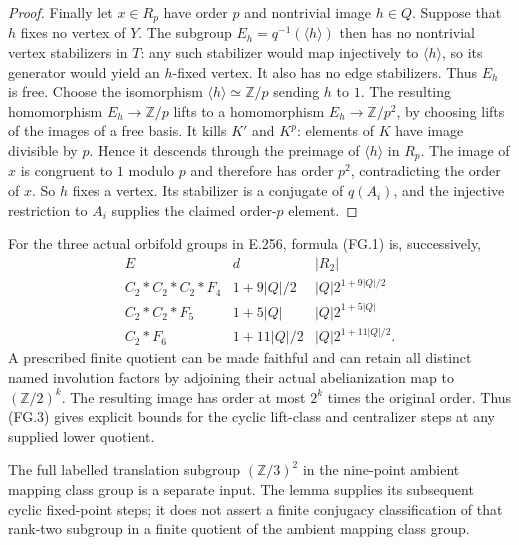 \begin{proof}
Finally let $x\in R_p$ have order $p$ and nontrivial image
$h\in Q$.  Suppose that $h$ fixes no vertex of $Y$.
The subgroup $E_h=q^{-1}(\langle h\rangle)$ then has no nontrivial
vertex stabilizers in $T$: any such stabilizer would map injectively
to $\langle h\rangle$, so its generator would yield an $h$-fixed
vertex.  It also has no edge stabilizers.  Thus $E_h$ is free.
Choose the isomorphism $\langle h\rangle\simeq\mathbb Z/p$ sending
$h$ to $1$.  The resulting homomorphism $E_h\to\mathbb Z/p$ lifts
to a homomorphism $E_h\to\mathbb Z/p^2$, by choosing lifts of the
images of a free basis.  It kills $K'$ and $K^p$: elements of $K$
have image divisible by $p$.  Hence it descends through the
preimage of $\langle h\rangle$ in $R_p$.
The image of $x$ is congruent to $1$ modulo $p$ and therefore has
order $p^2$, contradicting the order of $x$.
So $h$ fixes a vertex.  Its stabilizer is a conjugate of $q(A_i)$,
and the injective restriction to $A_i$ supplies the claimed
order-$p$ element.
\end{proof}

For the three actual orbifold groups in E.256, formula (FG.1)
is, successively,
\[
\begin{array}{c|c|c}
 E&d&|R_2|\\ \hline
 C_2*C_2*C_2*F_4&1+9|Q|/2&|Q|2^{1+9|Q|/2}\\
 C_2*C_2*F_5&1+5|Q|&|Q|2^{1+5|Q|}\\
 C_2*F_6&1+11|Q|/2&|Q|2^{1+11|Q|/2}.
\end{array}                                                   \tag{FG.3}
\]
A prescribed finite quotient can be made faithful and can retain
all distinct named involution factors by adjoining their actual
abelianization map to $(\mathbb Z/2)^k$.  The resulting image has
order at most $2^k$ times the original order.  Thus (FG.3) gives
explicit bounds for the cyclic lift-class and centralizer steps
at any supplied lower quotient.

The full labelled translation subgroup $(\mathbb Z/3)^2$ in the
nine-point ambient mapping class group is a separate input.  The
lemma supplies its subsequent cyclic fixed-point steps; it does
not assert a finite conjugacy classification of that rank-two
subgroup in a finite quotient of the ambient mapping class group.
----------
Problem details. Since the pictures are not wanted, set down only the rest of each record, exactly as above.

Response to this exercise.
 \begin{proof}
Finally let $x\in R_p$ have order $p$ and nontrivial image
$h\in Q$.  Suppose that $h$ fixes no vertex of $Y$.
The subgroup $E_h=q^{-1}(\langle h\rangle)$ then has no nontrivial
vertex stabilizers in $T$: any such stabilizer would map injectively
to $\langle h\rangle$, so its generator would yield an $h$-fixed
vertex.  It also has no edge stabilizers.  Thus $E_h$ is free.
Choose the isomorphism $\langle h\rangle\simeq\mathbb Z/p$ sending
$h$ to $1$.  The resulting homomorphism $E_h\to\mathbb Z/p$ lifts
to a homomorphism $E_h\to\mathbb Z/p^2$, by choosing lifts of the
images of a free basis.  It kills $K'$ and $K^p$: elements of $K$
have image divisible by $p$.  Hence it descends through the
preimage of $\langle h\rangle$ in $R_p$.
The image of $x$ is congruent to $1$ modulo $p$ and therefore has
order $p^2$, contradicting the order of $x$.
So $h$ fixes a vertex.  Its stabilizer is a conjugate of $q(A_i)$,
and the injective restriction to $A_i$ supplies the claimed
order-$p$ element.
\end{proof}

For the three actual orbifold groups in E.256, formula (FG.1)
is, successively,
\[
\begin{array}{c|c|c}
 E&d&|R_2|\\ \hline
 C_2*C_2*C_2*F_4&1+9|Q|/2&|Q|2^{1+9|Q|/2}\\
 C_2*C_2*F_5&1+5|Q|&|Q|2^{1+5|Q|}\\
 C_2*F_6&1+11|Q|/2&|Q|2^{1+11|Q|/2}.
\end{array}                                                   \tag{FG.3}
\]
A prescribed finite quotient can be made faithful and can retain
all distinct named involution factors by adjoining their actual
abelianization map to $(\mathbb Z/2)^k$.  The resulting image has
order at most $2^k$ times the original order.  Thus (FG.3) gives
explicit bounds for the cyclic lift-class and centralizer steps
at any supplied lower quotient.

The full labelled translation subgroup $(\mathbb Z/3)^2$ in the
nine-point ambient mapping class group is a separate input.  The
lemma supplies its subsequent cyclic fixed-point steps; it does
not assert a finite conjugacy classification of that rank-two
subgroup in a finite quotient of the ambient mapping class group.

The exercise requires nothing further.